**Exercise directions**
The whole listing, exactly as given: write it out, leaving out each image.
*** Recorded data Section Begins ***
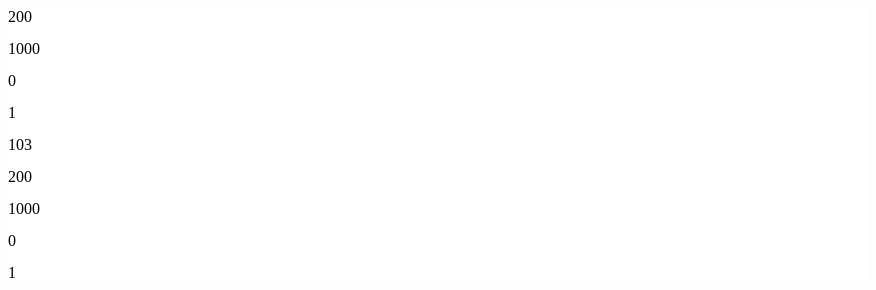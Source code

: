   <td width=88 valign=top style='width:93.5pt;border-top:none;border-left:none;
  border-bottom:solid windowtext 1.0pt;border-right:solid windowtext 1.0pt;
  padding:0in 5.4pt 0in 5.4pt'>
  <p class=MsoNormal style='margin-bottom:0in;margin-bottom:.0001pt;line-height:
  normal;vertical-align:baseline'><span style='font-size:12.0pt;font-family:
  "Times New Roman",serif;color:black'>200</span></p>
  </td>
  <td width=71 valign=top style='width:93.5pt;border-top:none;border-left:none;
  border-bottom:solid windowtext 1.0pt;border-right:solid windowtext 1.0pt;
  padding:0in 5.4pt 0in 5.4pt'>
  <p class=MsoNormal style='margin-bottom:0in;margin-bottom:.0001pt;line-height:
  normal;vertical-align:baseline'><span style='font-size:12.0pt;font-family:
  "Times New Roman",serif;color:black'>1000</span></p>
  </td>
  <td width=58 valign=top style='width:93.5pt;border-top:none;border-left:none;
  border-bottom:solid windowtext 1.0pt;border-right:solid windowtext 1.0pt;
  padding:0in 5.4pt 0in 5.4pt'>
  <p class=MsoNormal style='margin-bottom:0in;margin-bottom:.0001pt;line-height:
  normal;vertical-align:baseline'><span style='font-size:12.0pt;font-family:
  "Times New Roman",serif;color:black'>0</span></p>
  </td>
 </tr>
 <tr>
  <td width=72 valign=top style='width:93.5pt;border:solid windowtext 1.0pt;
  border-top:none;padding:0in 5.4pt 0in 5.4pt'>
  <p class=MsoNormal style='margin-bottom:0in;margin-bottom:.0001pt;line-height:
  normal;vertical-align:baseline'><span style='font-size:12.0pt;font-family:
  "Times New Roman",serif;color:black'>1            </span></p>
  </td>
  <td width=65 valign=top style='width:93.5pt;border-top:none;border-left:none;
  border-bottom:solid windowtext 1.0pt;border-right:solid windowtext 1.0pt;
  padding:0in 5.4pt 0in 5.4pt'>
  <p class=MsoNormal style='margin-bottom:0in;margin-bottom:.0001pt;line-height:
  normal;vertical-align:baseline'><span style='font-size:12.0pt;font-family:
  "Times New Roman",serif;color:black'>103</span></p>
  </td>
  <td width=88 valign=top style='width:93.5pt;border-top:none;border-left:none;
  border-bottom:solid windowtext 1.0pt;border-right:solid windowtext 1.0pt;
  padding:0in 5.4pt 0in 5.4pt'>
  <p class=MsoNormal style='margin-bottom:0in;margin-bottom:.0001pt;line-height:
  normal;vertical-align:baseline'><span style='font-size:12.0pt;font-family:
  "Times New Roman",serif;color:black'>200</span></p>
  </td>
  <td width=71 valign=top style='width:93.5pt;border-top:none;border-left:none;
  border-bottom:solid windowtext 1.0pt;border-right:solid windowtext 1.0pt;
  padding:0in 5.4pt 0in 5.4pt'>
  <p class=MsoNormal style='margin-bottom:0in;margin-bottom:.0001pt;line-height:
  normal;vertical-align:baseline'><span style='font-size:12.0pt;font-family:
  "Times New Roman",serif;color:black'>1000</span></p>
  </td>
  <td width=58 valign=top style='width:93.5pt;border-top:none;border-left:none;
  border-bottom:solid windowtext 1.0pt;border-right:solid windowtext 1.0pt;
  padding:0in 5.4pt 0in 5.4pt'>
  <p class=MsoNormal style='margin-bottom:0in;margin-bottom:.0001pt;line-height:
  normal;vertical-align:baseline'><span style='font-size:12.0pt;font-family:
  "Times New Roman",serif;color:black'>0</span></p>
  </td>
 </tr>
 <tr>
  <td width=72 valign=top style='width:93.5pt;border:solid windowtext 1.0pt;
  border-top:none;padding:0in 5.4pt 0in 5.4pt'>
  <p class=MsoNormal style='margin-bottom:0in;margin-bottom:.0001pt;line-height:
  normal;vertical-align:baseline'><span style='font-size:12.0pt;font-family:
  "Times New Roman",serif;color:black'>1            </span></p>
*** Recorded data Section Ends ***
**Task result**
Source code

:   <td width=88 valign=top style='width:93.5pt;border-top:none;border-left:none;
  border-bottom:solid windowtext 1.0pt;border-right:solid windowtext 1.0pt;
  padding:0in 5.4pt 0in 5.4pt'>
  <p class=MsoNormal style='margin-bottom:0in;margin-bottom:.0001pt;line-height:
  normal;vertical-align:baseline'><span style='font-size:12.0pt;font-family:
  "Times New Roman",serif;color:black'>200</span></p>
  </td>
  <td width=71 valign=top style='width:93.5pt;border-top:none;border-left:none;
  border-bottom:solid windowtext 1.0pt;border-right:solid windowtext 1.0pt;
  padding:0in 5.4pt 0in 5.4pt'>
  <p class=MsoNormal style='margin-bottom:0in;margin-bottom:.0001pt;line-height:
  normal;vertical-align:baseline'><span style='font-size:12.0pt;font-family:
  "Times New Roman",serif;color:black'>1000</span></p>
  </td>
  <td width=58 valign=top style='width:93.5pt;border-top:none;border-left:none;
  border-bottom:solid windowtext 1.0pt;border-right:solid windowtext 1.0pt;
  padding:0in 5.4pt 0in 5.4pt'>
  <p class=MsoNormal style='margin-bottom:0in;margin-bottom:.0001pt;line-height:
  normal;vertical-align:baseline'><span style='font-size:12.0pt;font-family:
  "Times New Roman",serif;color:black'>0</span></p>
  </td>
 </tr>
 <tr>
  <td width=72 valign=top style='width:93.5pt;border:solid windowtext 1.0pt;
  border-top:none;padding:0in 5.4pt 0in 5.4pt'>
  <p class=MsoNormal style='margin-bottom:0in;margin-bottom:.0001pt;line-height:
  normal;vertical-align:baseline'><span style='font-size:12.0pt;font-family:
  "Times New Roman",serif;color:black'>1            </span></p>
  </td>
  <td width=65 valign=top style='width:93.5pt;border-top:none;border-left:none;
  border-bottom:solid windowtext 1.0pt;border-right:solid windowtext 1.0pt;
  padding:0in 5.4pt 0in 5.4pt'>
  <p class=MsoNormal style='margin-bottom:0in;margin-bottom:.0001pt;line-height:
  normal;vertical-align:baseline'><span style='font-size:12.0pt;font-family:
  "Times New Roman",serif;color:black'>103</span></p>
  </td>
  <td width=88 valign=top style='width:93.5pt;border-top:none;border-left:none;
  border-bottom:solid windowtext 1.0pt;border-right:solid windowtext 1.0pt;
  padding:0in 5.4pt 0in 5.4pt'>
  <p class=MsoNormal style='margin-bottom:0in;margin-bottom:.0001pt;line-height:
  normal;vertical-align:baseline'><span style='font-size:12.0pt;font-family:
  "Times New Roman",serif;color:black'>200</span></p>
  </td>
  <td width=71 valign=top style='width:93.5pt;border-top:none;border-left:none;
  border-bottom:solid windowtext 1.0pt;border-right:solid windowtext 1.0pt;
  padding:0in 5.4pt 0in 5.4pt'>
  <p class=MsoNormal style='margin-bottom:0in;margin-bottom:.0001pt;line-height:
  normal;vertical-align:baseline'><span style='font-size:12.0pt;font-family:
  "Times New Roman",serif;color:black'>1000</span></p>
  </td>
  <td width=58 valign=top style='width:93.5pt;border-top:none;border-left:none;
  border-bottom:solid windowtext 1.0pt;border-right:solid windowtext 1.0pt;
  padding:0in 5.4pt 0in 5.4pt'>
  <p class=MsoNormal style='margin-bottom:0in;margin-bottom:.0001pt;line-height:
  normal;vertical-align:baseline'><span style='font-size:12.0pt;font-family:
  "Times New Roman",serif;color:black'>0</span></p>
  </td>
 </tr>
 <tr>
  <td width=72 valign=top style='width:93.5pt;border:solid windowtext 1.0pt;
  border-top:none;padding:0in 5.4pt 0in 5.4pt'>
  <p class=MsoNormal style='margin-bottom:0in;margin-bottom:.0001pt;line-height:
  normal;vertical-align:baseline'><span style='font-size:12.0pt;font-family:
  "Times New Roman",serif;color:black'>1            </span></p>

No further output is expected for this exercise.